2. **NPMplus upstreams:** `./scripts/nginx-proxy-manager/update-npmplus-proxy-hosts-api.sh` (from LAN with `NPM_PASSWORD` in `.env`) — creates/updates `d-bis.org`, `www.d-bis.org`, `admin.d-bis.org`, `core.d-bis.org`, `dbis-admin.d-bis.org`, `secure.d-bis.org`. Defaults: apex → **7804** `:3001`; admin/legacy admin/secure → **10130** `:80`; core → **10150** `:3000` (override via `IP_DBIS_*` in `config/ip-addresses.conf` or `.env`).  
3. **TLS:** `./scripts/request-npmplus-certificates.sh` (optional `CERT_DOMAINS_FILTER` to limit Let’s Encrypt requests).  
4. Run `bash scripts/verify/verify-end-to-end-routing.sh --profile=public` (optional hosts tolerate failure until configured).  
5. Remove hosts from `E2E_OPTIONAL_WHEN_FAIL` only when SLO requires strict checks.
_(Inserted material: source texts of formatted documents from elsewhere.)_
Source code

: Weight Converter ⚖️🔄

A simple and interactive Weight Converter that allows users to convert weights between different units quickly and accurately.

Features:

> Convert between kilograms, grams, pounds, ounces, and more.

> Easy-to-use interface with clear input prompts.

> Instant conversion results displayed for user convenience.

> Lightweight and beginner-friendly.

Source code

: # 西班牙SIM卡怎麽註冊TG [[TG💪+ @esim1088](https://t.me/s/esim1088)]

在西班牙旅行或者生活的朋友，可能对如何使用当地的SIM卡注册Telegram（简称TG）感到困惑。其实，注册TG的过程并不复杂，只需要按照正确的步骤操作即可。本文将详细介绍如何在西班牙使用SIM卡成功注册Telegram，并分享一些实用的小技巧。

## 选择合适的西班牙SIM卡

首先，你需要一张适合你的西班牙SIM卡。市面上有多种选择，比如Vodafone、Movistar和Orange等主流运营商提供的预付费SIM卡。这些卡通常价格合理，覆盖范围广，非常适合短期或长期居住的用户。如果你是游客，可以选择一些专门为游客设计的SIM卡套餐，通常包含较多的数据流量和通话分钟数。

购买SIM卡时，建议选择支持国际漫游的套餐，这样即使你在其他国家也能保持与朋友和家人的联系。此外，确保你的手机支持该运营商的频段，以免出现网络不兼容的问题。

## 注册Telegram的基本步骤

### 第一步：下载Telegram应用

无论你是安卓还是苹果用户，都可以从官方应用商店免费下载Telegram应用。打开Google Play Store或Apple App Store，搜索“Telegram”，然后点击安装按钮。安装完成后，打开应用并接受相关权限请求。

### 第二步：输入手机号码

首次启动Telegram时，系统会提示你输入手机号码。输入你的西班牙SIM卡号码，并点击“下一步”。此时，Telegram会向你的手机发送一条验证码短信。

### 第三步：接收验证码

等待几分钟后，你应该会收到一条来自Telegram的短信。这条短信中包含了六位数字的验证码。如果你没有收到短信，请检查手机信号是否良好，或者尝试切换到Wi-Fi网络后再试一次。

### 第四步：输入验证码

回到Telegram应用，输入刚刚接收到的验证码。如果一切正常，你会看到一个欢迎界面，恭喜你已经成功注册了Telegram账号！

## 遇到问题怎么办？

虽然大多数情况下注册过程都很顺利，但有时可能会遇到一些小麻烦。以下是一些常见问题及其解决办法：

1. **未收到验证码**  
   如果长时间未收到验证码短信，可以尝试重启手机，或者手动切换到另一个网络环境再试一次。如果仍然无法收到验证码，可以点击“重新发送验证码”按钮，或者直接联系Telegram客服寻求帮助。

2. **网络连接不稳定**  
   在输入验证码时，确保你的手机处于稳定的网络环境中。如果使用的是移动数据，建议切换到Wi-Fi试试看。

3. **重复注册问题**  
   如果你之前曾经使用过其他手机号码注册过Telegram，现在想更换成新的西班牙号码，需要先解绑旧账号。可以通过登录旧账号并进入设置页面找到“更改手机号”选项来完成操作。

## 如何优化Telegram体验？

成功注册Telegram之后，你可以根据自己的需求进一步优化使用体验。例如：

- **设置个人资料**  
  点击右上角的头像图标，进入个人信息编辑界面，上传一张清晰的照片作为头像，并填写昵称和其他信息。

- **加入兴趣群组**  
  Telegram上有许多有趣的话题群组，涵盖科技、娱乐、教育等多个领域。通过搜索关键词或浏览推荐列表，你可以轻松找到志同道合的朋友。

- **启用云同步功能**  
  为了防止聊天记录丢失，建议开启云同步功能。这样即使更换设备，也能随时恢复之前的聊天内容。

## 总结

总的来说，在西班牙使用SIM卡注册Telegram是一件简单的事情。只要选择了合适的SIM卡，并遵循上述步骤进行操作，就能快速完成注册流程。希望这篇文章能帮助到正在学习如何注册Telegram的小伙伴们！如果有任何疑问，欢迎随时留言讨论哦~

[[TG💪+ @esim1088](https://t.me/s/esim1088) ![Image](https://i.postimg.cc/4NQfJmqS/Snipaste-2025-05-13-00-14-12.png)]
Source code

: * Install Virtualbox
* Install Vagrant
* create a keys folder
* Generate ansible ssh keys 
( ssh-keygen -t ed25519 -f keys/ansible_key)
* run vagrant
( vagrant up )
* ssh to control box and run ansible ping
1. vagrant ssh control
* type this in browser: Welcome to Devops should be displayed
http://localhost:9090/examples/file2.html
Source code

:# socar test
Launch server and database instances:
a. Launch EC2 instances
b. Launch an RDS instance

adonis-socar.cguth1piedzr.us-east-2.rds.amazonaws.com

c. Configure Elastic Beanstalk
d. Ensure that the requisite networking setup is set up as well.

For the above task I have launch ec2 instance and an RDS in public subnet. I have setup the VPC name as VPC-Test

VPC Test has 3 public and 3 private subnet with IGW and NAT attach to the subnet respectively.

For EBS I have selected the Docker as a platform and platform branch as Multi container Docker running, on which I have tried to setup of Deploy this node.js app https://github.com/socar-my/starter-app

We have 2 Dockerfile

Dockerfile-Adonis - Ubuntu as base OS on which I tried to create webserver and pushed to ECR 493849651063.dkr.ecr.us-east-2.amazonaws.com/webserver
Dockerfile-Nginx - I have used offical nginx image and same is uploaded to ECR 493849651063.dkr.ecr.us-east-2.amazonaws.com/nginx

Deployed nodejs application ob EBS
See [DBIS_WEB_AND_INSTITUTION_MASTER_BLUEPRINT.md](../02-architecture/DBIS_WEB_AND_INSTITUTION_MASTER_BLUEPRINT.md) for architecture context.

**Related:** [OMNL_DBIS_CORE_CHAIN138_SMART_VAULT_RTGS_RUNBOOK.md](../03-deployment/OMNL_DBIS_CORE_CHAIN138_SMART_VAULT_RTGS_RUNBOOK.md) — HYBX OMNL, DBIS Core, Chain 138 vaults, and external RTGS integration map.